**Prompt**
From the entries below, copy each line in which the word "like" occurs.
━━━ Data shown ━━━
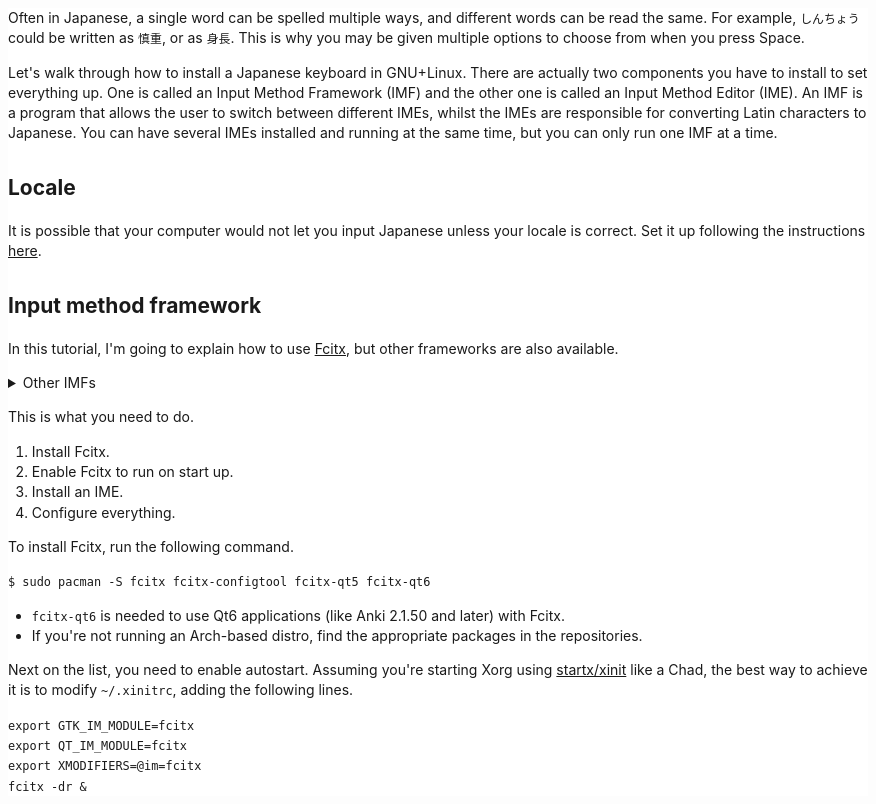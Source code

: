 Often in Japanese,
a single word can be spelled multiple ways,
and different words can be read the same.
For example, `しんちょう` could be written as `慎重`, or as `身長`.
This is why you may be given multiple options to choose from when you press Space.

Let's walk through how to install a Japanese keyboard in GNU+Linux.
There are actually two components you have to install to set everything up.
One is called an Input Method Framework (IMF)
and the other one is called an Input Method Editor (IME).
An IMF is a program that allows the user to switch between different IMEs,
whilst the IMEs are responsible for converting Latin characters to Japanese.
You can have several IMEs installed and running at the same time,
but you can only run one IMF at a time.

## Locale

It is possible that your computer would not let you input Japanese
unless your locale is correct.
Set it up following the instructions [here](japanese-locale.html).

## Input method framework

In this tutorial, I'm going to explain how to use
[Fcitx](https://wiki.archlinux.org/index.php/Fcitx),
but other frameworks are also available.

<details><summary>Other IMFs</summary></details>

This is what you need to do.

1) Install Fcitx.
2) Enable Fcitx to run on start up.
3) Install an IME.
4) Configure everything.

To install Fcitx, run the following command.

```
$ sudo pacman -S fcitx fcitx-configtool fcitx-qt5 fcitx-qt6
```

* `fcitx-qt6` is needed to use Qt6 applications (like Anki 2.1.50 and later) with Fcitx.
* If you're not running an Arch-based distro, find the appropriate packages in the repositories.

Next on the list, you need to enable autostart.
Assuming you're starting Xorg using
[startx/xinit](https://wiki.archlinux.org/title/Xinit)
like a Chad, the best way to achieve it is to modify `~/.xinitrc`, adding the following lines.

```
export GTK_IM_MODULE=fcitx
export QT_IM_MODULE=fcitx
export XMODIFIERS=@im=fcitx
fcitx -dr &
```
━━━
**Solution for this task**
* `fcitx-qt6` is needed to use Qt6 applications (like Anki 2.1.50 and later) with Fcitx.
like a Chad, the best way to achieve it is to modify `~/.xinitrc`, adding the following lines.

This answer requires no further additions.